The Cuban government said late Thursday it has pardoned and released 2,010 prisoners, a sweeping move announced as the island faces mounting pressure from the Trump administration, including an oil blockade that until recently halted fuel shipments.
Cuba’s Embassy in the U.S. announced the pardons on X, calling them a “humanitarian and sovereign gesture.” Officials said those released include younger people, women, those over 60, Cuban citizens living abroad and foreign nationals. Prisoners convicted of various violent crimes were not eligible for the pardon. It remains unclear whether political prisoners were among those freed; the nonprofit Prisoners Defenders has counted 1,211 political prisoners in Cuba.
This is the second, larger release this year. Last month Cuba freed a smaller group of 51 detainees. The pardons come as the country experiences at least a partial reprieve from an energy crisis that crippled the island after the Trump administration threatened steep tariffs on nations that exported oil to Cuba, prompting a months-long slowdown in shipments.
Earlier this week, U.S. officials allowed a sanctioned Russian-flagged tanker carrying more than 700,000 barrels of oil to dock in Havana, and Russia has said it plans to send a second tanker, providing a vital supply lifeline. White House press secretary Karoline Leavitt told reporters the administration permitted the first tanker for “humanitarian reasons.” President Trump said last weekend, “We don’t mind having somebody get a boatload because they need…they have to survive.” Leavitt added that U.S. policy toward Cuba has not changed and that future decisions on tanker access will be made “case-by-case.”
The prisoner releases and the oil decisions come amid heightened tensions between the United States and Cuba.

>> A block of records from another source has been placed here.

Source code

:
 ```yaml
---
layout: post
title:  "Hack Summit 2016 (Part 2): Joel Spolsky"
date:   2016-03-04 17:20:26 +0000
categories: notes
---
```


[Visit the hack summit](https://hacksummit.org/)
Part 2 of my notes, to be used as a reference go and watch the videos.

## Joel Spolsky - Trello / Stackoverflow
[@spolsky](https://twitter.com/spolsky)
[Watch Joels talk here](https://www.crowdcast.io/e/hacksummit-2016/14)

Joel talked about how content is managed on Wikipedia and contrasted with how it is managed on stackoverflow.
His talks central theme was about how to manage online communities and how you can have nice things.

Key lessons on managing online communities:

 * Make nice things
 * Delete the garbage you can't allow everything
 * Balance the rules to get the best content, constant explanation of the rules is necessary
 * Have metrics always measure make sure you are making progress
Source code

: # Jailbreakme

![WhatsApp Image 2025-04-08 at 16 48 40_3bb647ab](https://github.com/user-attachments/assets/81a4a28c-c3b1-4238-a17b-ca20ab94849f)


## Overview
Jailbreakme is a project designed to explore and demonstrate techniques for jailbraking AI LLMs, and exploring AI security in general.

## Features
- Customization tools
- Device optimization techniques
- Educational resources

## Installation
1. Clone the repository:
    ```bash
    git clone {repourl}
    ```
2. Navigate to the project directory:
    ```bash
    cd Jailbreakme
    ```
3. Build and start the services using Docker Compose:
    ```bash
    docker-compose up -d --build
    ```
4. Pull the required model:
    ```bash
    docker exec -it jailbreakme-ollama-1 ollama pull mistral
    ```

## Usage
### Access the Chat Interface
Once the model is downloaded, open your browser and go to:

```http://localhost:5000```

President Trump has suggested he wants major changes in Cuban governance and last month floated the idea of “taking Cuba in some form,” saying, “Whether I free it, take it, I think I could do anything I want with it.”
Administration officials have taken a more aggressive foreign policy posture recently: U.S. forces carried out an operation in January to capture former Venezuelan President Nicolás Maduro, an ally of Havana, and the U.S. has been engaged in an aerial campaign against Iran. Trump has said “Cuba’s going to be next,” calling the country “failing.”
Senator and Secretary of State-designate Marco Rubio has pushed for economic and political reforms in Cuba, saying the island needs new leadership and that “you cannot fix their economy if you don’t change their system of government.” He called Cuban leaders “incompetent” and hinted at further actions in the near future.
Cuba has acknowledged negotiating with the United States, with former president Raúl Castro reportedly involved in talks. But Havana has pushed back against suggestions of U.S. takeover. President Miguel Díaz-Canel Bermúdez warned last month that “any external aggressor will clash with an impregnable resistance.”